Oil and gas producers have lobbied for relief from what they see as high property taxes for years, and with natural gas prices in a worsening decade-long slump in 2018, the province announced a relief package while assessment formulas were examined.
Last week, the Rural Municipalities Association said each of four options for the overhaul will have “potentially devastating impacts on rural Alberta.”
“The proposed changes prioritize reducing industry cost with little focus on municipal impacts,” RMA president Al Kemmere stated in a release. “What the review does show is that the province and industry do not understand the important role municipalities play in Alberta’s economy.”
The RMA says its analysis shows that under the most-major proposal, its 67 members could see a cumulative decrease in tax revenue of $480 million per year starting in 2021.
The Municipal District of Taber met last week to receive an impact report that states it stands to lose between 13 and 17 per cent of its tax revenue, equal to $3.1 million to $4.1 million, requiring substantial tax rate changes.
“The above (tax) increases are not realistic,” states a briefing note.
Cypress County stated last week its specific revenue hit could be in the range of 16 to 22 per cent.
“In the worst case scenario, this means lost tax revenue of $7.8 million in the first year alone,” stated County Reeve Dan Hamilton. “The potential impact on Cypress County, frankly, is insurmountable.”
Officials with the Ministry of Municipal Affairs told the Alta Newspaper Group that it is still consulting on the issue.
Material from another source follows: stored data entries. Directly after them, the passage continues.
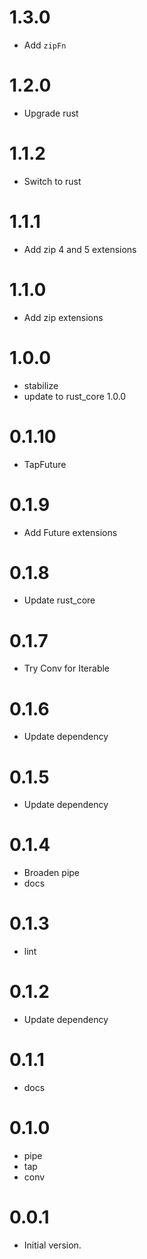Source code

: # 1.3.0

- Add `zipFn`

# 1.2.0

- Upgrade rust

# 1.1.2

- Switch to rust

# 1.1.1

- Add zip 4 and 5 extensions

# 1.1.0

- Add zip extensions

# 1.0.0

- stabilize
- update to rust_core 1.0.0

# 0.1.10

- TapFuture

# 0.1.9

- Add Future extensions

# 0.1.8

- Update rust_core

# 0.1.7

- Try Conv for Iterable

# 0.1.6

- Update dependency

# 0.1.5

- Update dependency

# 0.1.4

- Broaden pipe
- docs

# 0.1.3

- lint

# 0.1.2

- Update dependency

# 0.1.1

- docs

# 0.1.0

- pipe
- tap
- conv

# 0.0.1

- Initial version.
“A careful balance has to be found to ensure both sides are strong and viable,” wrote spokesperson Tim Gerwing, of the minister’s office, who said the process will continue into the fall. “No decisions have been made at this time.”
A special meeting of Cypress County council discussed the issue on July 28 ahead of concerted action from a number of counties hardest hit, calling for reconsideration and for residents to call MLAs on the issue.
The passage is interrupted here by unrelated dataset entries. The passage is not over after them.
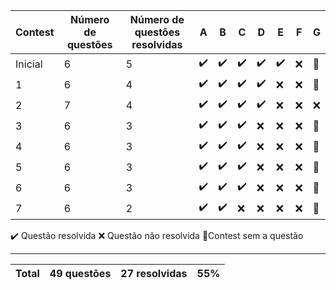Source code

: | Contest | Número de questões | Número de questões resolvidas | A   | B   | C   | D   | E   | F   | G   |
| ------- | ------------------ | ----------------------------- | --- | --- | --- | --- | --- | --- | --- |
| Inicial | 6                  | 5                             | ✔️  | ✔️  | ✔️  | ✔️  | ✔️  | ❌  | 🔸  |
| 1       | 6                  | 4                             | ✔️  | ✔️  | ✔️  | ✔️  | ❌  | ❌  | 🔸  |
| 2       | 7                  | 4                             | ✔️  | ✔️  | ✔️  | ✔️  | ❌  | ❌  | ❌  |
| 3       | 6                  | 3                             | ✔️  | ✔️  | ✔️  | ❌  | ❌  | ❌  | 🔸  |
| 4       | 6                  | 3                             | ✔️  | ✔️  | ✔️  | ❌  | ❌  | ❌  | 🔸  |
| 5       | 6                  | 3                             | ✔️  | ✔️  | ✔️  | ❌  | ❌  | ❌  | 🔸  |
| 6       | 6                  | 3                             | ✔️  | ✔️  | ✔️  | ❌  | ❌  | ❌  | 🔸  |
| 7       | 6                  | 2                             | ✔️  | ✔️  | ❌  | ❌  | ❌  | ❌  | 🔸  |

✔️ Questão resolvida
❌ Questão não resolvida
🔸Contest sem a questão

---

| Total | 49 questões | 27 resolvidas | 55% |
| ----- | ----------- | ------------- | --- |

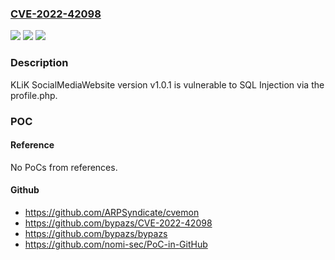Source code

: ### [CVE-2022-42098](https://cve.mitre.org/cgi-bin/cvename.cgi?name=CVE-2022-42098)
![](https://img.shields.io/static/v1?label=Product&message=n%2Fa&color=blue)
![](https://img.shields.io/static/v1?label=Version&message=n%2Fa&color=blue)
![](https://img.shields.io/static/v1?label=Vulnerability&message=n%2Fa&color=brighgreen)

### Description

KLiK SocialMediaWebsite version v1.0.1 is vulnerable to SQL Injection via the profile.php.

### POC

#### Reference
No PoCs from references.

#### Github
- https://github.com/ARPSyndicate/cvemon
- https://github.com/bypazs/CVE-2022-42098
- https://github.com/bypazs/bypazs
- https://github.com/nomi-sec/PoC-in-GitHub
In Cypress County’s case, states the release, losing tax assessment – which is charged against mill rates to determine tax bills – would mean other classes, like farm, residential and other commercial property would see increases to balance the budget.
Hamilton said tat even if the county was to cut its operating budget by 70 per cent, tax increases would still be needed.
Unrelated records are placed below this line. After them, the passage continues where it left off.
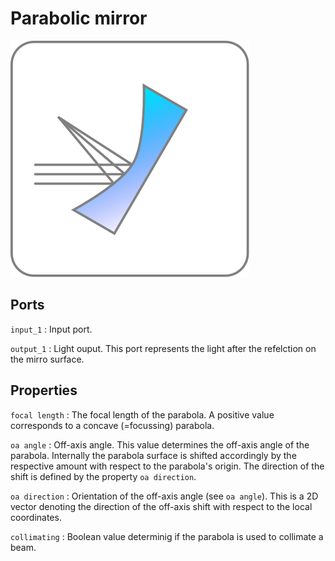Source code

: # Parabolic mirror

![Parabola icon](../images/icons/node_parabola.svg)

## Ports

`input_1`
: Input port.

`output_1`
: Light ouput. This port represents the light after the refelction on the mirro surface.

## Properties

`focal length`
: The focal length of the parabola. A positive value corresponds to a concave (=focussing) parabola.

`oa angle`
: Off-axis angle. This value determines the off-axis angle of the parabola. Internally the parabola surface is shifted accordingly by the respective amount with respect to the parabola's origin. The direction of the shift is defined by the property `oa direction`.

`oa direction`
: Orientation of the off-axis angle (see `oa angle`). This is a 2D vector denoting the direction of the off-axis shift with respect to the local coordinates.

`collimating`
: Boolean value determinig if the parabola is used to collimate a beam.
The County of Newell, surrounding Brooks, says the options represent between a $7.2 million and $11.6 million drop in annual revenue – greater than its entire staffing budget.
To balance the budget would require tax increases for other property classes of between 327 and 466 per cent.
A resolution by that council also states that changes would shrink the linear tax base by one third to half, and lead to a tax increase of between $2,650 to $4,250 per year on a $300,000 home.
Cypress County and the County of Newell are particularly exposed to troubles in the shallow gas sector, and observers have warned of collapse of companies unless costs are cut.
Last year the province waived for certain shallow gas producers the portion of local taxes related to the education requisition, and made the difference up out of its own general revenue.
For 2020 however, the provincial government has mandated the near one-third break be extended.
Without extra funds, this will be leaving local counties to make adjustments and make up the difference made by the break.
The RMA said the plans could reduce tax base assessment by 12.4 per cent on average, with 11 counties stung for a 20 per cent loss.